■ Dataset records:
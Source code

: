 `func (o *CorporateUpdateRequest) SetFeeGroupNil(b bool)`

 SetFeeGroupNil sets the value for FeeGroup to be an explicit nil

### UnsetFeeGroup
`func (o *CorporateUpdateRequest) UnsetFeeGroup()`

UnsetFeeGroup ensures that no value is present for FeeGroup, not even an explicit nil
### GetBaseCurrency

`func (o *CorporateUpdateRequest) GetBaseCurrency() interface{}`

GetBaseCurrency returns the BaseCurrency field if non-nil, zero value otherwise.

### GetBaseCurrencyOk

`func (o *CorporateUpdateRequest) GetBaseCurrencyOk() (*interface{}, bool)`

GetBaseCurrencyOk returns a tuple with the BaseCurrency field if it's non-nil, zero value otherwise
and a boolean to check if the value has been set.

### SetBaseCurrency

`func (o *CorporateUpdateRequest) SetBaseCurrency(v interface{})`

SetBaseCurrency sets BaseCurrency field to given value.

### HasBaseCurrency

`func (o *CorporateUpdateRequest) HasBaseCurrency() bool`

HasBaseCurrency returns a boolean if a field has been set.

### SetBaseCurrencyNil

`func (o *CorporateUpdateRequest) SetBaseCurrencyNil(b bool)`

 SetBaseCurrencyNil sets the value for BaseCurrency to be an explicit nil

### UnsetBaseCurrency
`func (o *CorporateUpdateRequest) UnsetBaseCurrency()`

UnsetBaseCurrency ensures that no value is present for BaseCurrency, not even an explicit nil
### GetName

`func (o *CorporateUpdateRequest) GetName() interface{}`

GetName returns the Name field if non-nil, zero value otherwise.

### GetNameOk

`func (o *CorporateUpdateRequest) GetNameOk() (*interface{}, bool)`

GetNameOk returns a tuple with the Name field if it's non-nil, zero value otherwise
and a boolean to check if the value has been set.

---

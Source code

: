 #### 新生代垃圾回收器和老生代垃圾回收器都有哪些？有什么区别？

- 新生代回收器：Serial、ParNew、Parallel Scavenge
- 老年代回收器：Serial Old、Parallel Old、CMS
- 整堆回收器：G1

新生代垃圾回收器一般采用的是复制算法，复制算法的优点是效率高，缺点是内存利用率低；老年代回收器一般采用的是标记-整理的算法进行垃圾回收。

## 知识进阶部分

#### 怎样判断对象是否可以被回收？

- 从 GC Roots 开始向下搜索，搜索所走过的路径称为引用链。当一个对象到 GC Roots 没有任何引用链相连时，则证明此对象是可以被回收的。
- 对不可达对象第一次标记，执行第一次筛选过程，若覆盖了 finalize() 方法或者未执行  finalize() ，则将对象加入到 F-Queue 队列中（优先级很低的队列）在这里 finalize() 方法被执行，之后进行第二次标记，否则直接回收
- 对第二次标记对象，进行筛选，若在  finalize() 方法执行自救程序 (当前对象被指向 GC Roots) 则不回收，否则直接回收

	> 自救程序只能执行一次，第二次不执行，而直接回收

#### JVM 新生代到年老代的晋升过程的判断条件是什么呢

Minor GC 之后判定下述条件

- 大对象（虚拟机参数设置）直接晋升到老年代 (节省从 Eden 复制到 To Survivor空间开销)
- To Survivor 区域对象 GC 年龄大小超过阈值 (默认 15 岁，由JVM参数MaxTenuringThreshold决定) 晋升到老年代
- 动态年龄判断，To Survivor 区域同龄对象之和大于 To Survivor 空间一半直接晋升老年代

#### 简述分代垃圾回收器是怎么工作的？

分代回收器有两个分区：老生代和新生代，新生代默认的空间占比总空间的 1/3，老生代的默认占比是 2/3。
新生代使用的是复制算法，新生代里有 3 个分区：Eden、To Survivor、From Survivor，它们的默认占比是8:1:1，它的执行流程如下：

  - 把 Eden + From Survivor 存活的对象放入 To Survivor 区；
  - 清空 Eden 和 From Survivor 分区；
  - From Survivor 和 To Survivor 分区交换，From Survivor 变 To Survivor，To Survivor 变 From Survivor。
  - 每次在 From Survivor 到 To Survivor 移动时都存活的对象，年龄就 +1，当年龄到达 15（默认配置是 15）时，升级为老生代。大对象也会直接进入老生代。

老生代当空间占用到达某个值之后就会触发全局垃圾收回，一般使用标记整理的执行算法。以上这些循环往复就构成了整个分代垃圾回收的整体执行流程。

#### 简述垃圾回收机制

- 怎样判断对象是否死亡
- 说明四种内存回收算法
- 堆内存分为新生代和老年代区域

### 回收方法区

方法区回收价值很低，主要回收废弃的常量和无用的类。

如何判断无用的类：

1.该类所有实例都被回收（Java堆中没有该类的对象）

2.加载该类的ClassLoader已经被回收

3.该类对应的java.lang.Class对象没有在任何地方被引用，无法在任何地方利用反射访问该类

---

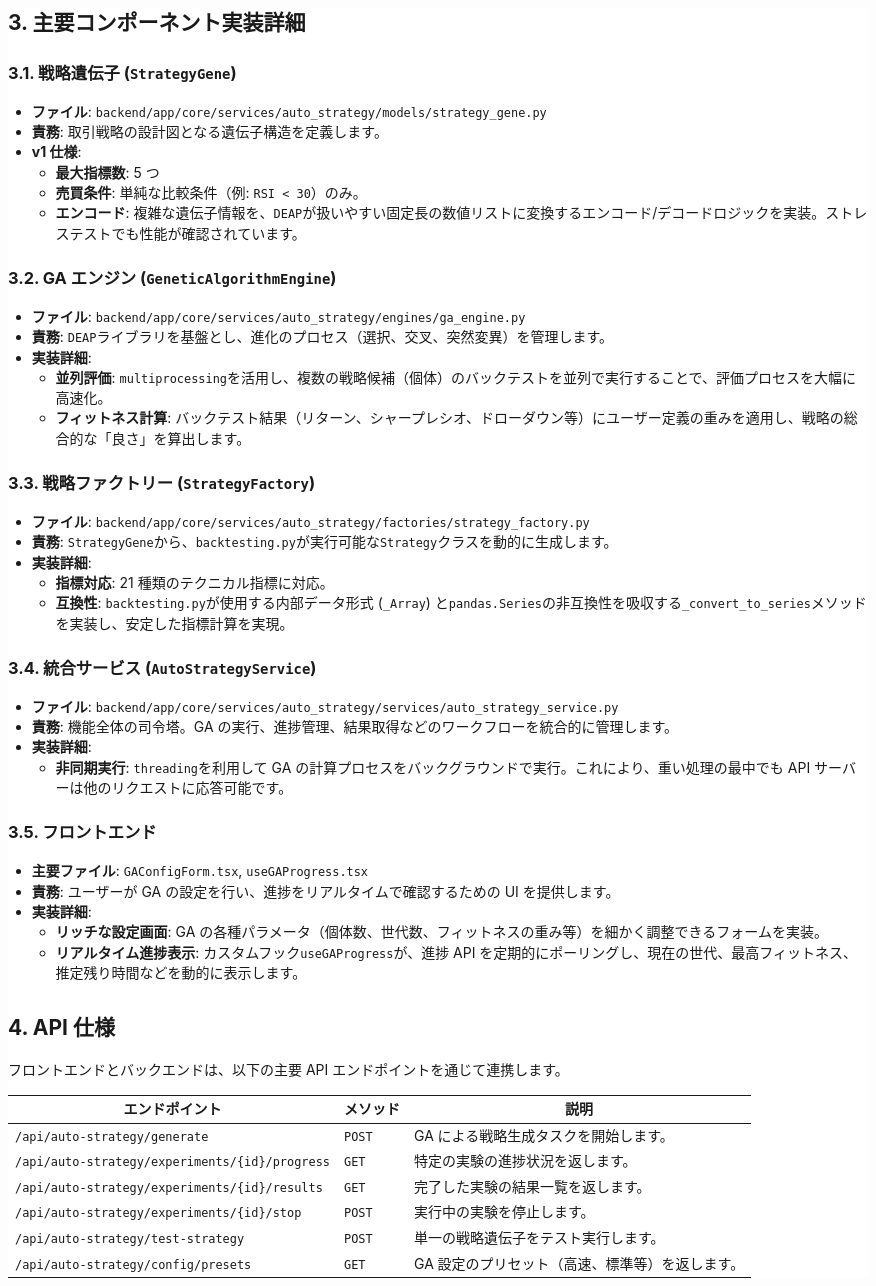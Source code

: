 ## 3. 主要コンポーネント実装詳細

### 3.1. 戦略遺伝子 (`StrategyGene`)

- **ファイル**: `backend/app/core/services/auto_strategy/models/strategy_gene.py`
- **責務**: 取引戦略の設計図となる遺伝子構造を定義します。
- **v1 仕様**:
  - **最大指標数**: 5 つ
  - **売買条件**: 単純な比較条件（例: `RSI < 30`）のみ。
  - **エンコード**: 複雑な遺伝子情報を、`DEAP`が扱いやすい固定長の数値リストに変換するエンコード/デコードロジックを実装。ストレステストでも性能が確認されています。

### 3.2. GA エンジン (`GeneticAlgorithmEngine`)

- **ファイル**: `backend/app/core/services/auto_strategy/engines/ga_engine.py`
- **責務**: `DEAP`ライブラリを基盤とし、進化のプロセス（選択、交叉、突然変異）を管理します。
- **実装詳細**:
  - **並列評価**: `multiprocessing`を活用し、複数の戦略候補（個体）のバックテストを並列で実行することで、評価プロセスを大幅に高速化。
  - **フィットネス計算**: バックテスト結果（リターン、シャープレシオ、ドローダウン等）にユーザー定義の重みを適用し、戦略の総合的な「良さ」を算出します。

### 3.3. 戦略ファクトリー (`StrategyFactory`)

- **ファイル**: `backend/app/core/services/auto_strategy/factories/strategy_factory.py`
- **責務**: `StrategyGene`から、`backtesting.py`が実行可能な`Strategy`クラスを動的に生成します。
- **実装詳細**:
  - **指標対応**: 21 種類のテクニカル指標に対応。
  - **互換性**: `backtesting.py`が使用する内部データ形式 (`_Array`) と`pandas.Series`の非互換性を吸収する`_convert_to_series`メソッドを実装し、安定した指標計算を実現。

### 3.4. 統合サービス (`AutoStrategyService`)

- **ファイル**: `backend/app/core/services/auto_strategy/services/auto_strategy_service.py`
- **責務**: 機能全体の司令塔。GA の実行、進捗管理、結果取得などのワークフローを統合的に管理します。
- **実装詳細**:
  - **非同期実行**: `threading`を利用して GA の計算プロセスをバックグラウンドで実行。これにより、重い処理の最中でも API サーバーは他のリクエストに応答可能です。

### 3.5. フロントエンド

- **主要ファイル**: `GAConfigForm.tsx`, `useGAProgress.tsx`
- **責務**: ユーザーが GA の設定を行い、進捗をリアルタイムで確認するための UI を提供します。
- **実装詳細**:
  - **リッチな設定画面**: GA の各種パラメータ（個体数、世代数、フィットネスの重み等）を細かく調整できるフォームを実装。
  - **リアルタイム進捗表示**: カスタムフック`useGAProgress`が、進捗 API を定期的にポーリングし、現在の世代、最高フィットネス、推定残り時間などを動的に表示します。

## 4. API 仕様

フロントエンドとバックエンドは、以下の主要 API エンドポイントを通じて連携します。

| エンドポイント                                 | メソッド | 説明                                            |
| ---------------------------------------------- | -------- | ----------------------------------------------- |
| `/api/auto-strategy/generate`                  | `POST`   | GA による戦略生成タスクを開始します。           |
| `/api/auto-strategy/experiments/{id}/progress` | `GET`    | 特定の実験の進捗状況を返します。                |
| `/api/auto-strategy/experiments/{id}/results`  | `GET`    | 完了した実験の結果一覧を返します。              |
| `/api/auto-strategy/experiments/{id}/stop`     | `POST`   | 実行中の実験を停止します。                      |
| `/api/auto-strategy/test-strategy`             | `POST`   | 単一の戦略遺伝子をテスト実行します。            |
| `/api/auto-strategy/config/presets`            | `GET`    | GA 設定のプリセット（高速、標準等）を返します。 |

■ GOAL OF THE EXERCISE:
Reproduce, character for character, only the lines of the preceding data that start at the line with "- **責務**: ユーザーが" and end at the line with "フロントエンドとバックエンドは、以下の主要 API エンドポイントを通じて連携します。", both included.

■ PROBLEM SOLUTION:
- **責務**: ユーザーが GA の設定を行い、進捗をリアルタイムで確認するための UI を提供します。
- **実装詳細**:
  - **リッチな設定画面**: GA の各種パラメータ（個体数、世代数、フィットネスの重み等）を細かく調整できるフォームを実装。
  - **リアルタイム進捗表示**: カスタムフック`useGAProgress`が、進捗 API を定期的にポーリングし、現在の世代、最高フィットネス、推定残り時間などを動的に表示します。

## 4. API 仕様

フロントエンドとバックエンドは、以下の主要 API エンドポイントを通じて連携します。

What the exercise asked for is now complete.